Dataset excerpts:
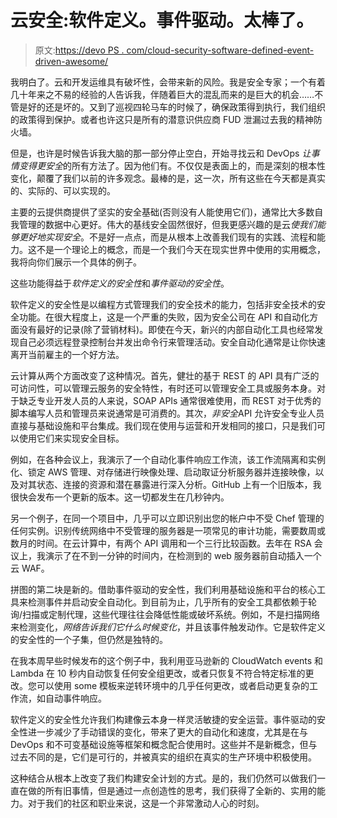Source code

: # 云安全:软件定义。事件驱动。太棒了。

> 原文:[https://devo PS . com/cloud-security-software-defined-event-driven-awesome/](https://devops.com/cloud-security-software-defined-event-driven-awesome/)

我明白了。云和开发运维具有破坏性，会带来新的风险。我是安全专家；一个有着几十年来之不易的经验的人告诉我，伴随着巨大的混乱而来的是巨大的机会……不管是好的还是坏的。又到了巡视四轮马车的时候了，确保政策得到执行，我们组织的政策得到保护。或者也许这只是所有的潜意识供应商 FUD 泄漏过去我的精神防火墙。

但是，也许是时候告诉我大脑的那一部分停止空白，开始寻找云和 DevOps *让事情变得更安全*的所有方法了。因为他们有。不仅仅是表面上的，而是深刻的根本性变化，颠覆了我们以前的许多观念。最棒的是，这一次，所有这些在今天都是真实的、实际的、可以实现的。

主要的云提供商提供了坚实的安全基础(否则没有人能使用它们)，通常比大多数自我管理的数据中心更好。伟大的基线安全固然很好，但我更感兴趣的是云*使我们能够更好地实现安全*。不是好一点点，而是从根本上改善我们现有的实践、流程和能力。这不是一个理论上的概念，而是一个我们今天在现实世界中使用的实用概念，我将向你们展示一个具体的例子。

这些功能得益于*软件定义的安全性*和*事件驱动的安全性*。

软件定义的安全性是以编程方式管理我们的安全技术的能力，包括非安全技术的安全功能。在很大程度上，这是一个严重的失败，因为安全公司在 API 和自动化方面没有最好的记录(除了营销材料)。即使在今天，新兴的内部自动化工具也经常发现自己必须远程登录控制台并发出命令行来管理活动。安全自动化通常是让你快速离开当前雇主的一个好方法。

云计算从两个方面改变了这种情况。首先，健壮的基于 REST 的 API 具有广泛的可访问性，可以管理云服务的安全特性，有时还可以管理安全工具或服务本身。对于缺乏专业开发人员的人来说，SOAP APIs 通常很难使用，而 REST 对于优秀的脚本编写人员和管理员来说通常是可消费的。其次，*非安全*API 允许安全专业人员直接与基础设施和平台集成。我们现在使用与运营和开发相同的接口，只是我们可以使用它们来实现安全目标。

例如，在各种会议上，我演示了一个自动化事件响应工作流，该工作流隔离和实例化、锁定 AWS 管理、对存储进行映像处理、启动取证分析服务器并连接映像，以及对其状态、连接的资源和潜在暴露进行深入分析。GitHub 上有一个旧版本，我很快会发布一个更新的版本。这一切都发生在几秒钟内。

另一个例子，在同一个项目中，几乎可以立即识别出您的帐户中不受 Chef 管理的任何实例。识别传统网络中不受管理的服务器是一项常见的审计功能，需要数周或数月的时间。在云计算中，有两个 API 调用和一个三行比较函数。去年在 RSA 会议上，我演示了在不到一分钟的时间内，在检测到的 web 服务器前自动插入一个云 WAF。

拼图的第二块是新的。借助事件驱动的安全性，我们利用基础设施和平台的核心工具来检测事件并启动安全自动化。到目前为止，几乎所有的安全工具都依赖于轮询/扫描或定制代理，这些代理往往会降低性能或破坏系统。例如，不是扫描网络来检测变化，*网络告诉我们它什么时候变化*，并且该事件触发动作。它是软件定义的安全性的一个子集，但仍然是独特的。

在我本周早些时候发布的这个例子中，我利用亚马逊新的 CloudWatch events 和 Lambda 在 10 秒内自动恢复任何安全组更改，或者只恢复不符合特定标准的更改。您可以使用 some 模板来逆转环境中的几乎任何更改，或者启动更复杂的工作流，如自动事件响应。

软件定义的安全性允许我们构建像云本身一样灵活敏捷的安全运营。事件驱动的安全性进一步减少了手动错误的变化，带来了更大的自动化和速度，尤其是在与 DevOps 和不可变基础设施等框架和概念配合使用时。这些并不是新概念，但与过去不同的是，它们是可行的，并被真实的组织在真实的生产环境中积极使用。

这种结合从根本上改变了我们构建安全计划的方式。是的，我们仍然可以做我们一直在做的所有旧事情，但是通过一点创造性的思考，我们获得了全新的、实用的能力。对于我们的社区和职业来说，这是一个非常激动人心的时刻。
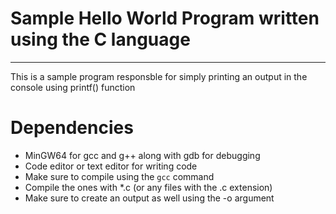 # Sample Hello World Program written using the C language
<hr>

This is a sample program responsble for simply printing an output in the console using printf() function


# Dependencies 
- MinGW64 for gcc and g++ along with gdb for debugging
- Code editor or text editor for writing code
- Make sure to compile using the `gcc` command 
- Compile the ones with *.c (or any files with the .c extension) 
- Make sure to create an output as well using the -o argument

Exercise instructions:
Please restate, exactly as written, the line that holds "- Compile the" and all remaining lines of the data above, and only those.

Output for this task:
- Compile the ones with *.c (or any files with the .c extension) 
- Make sure to create an output as well using the -o argument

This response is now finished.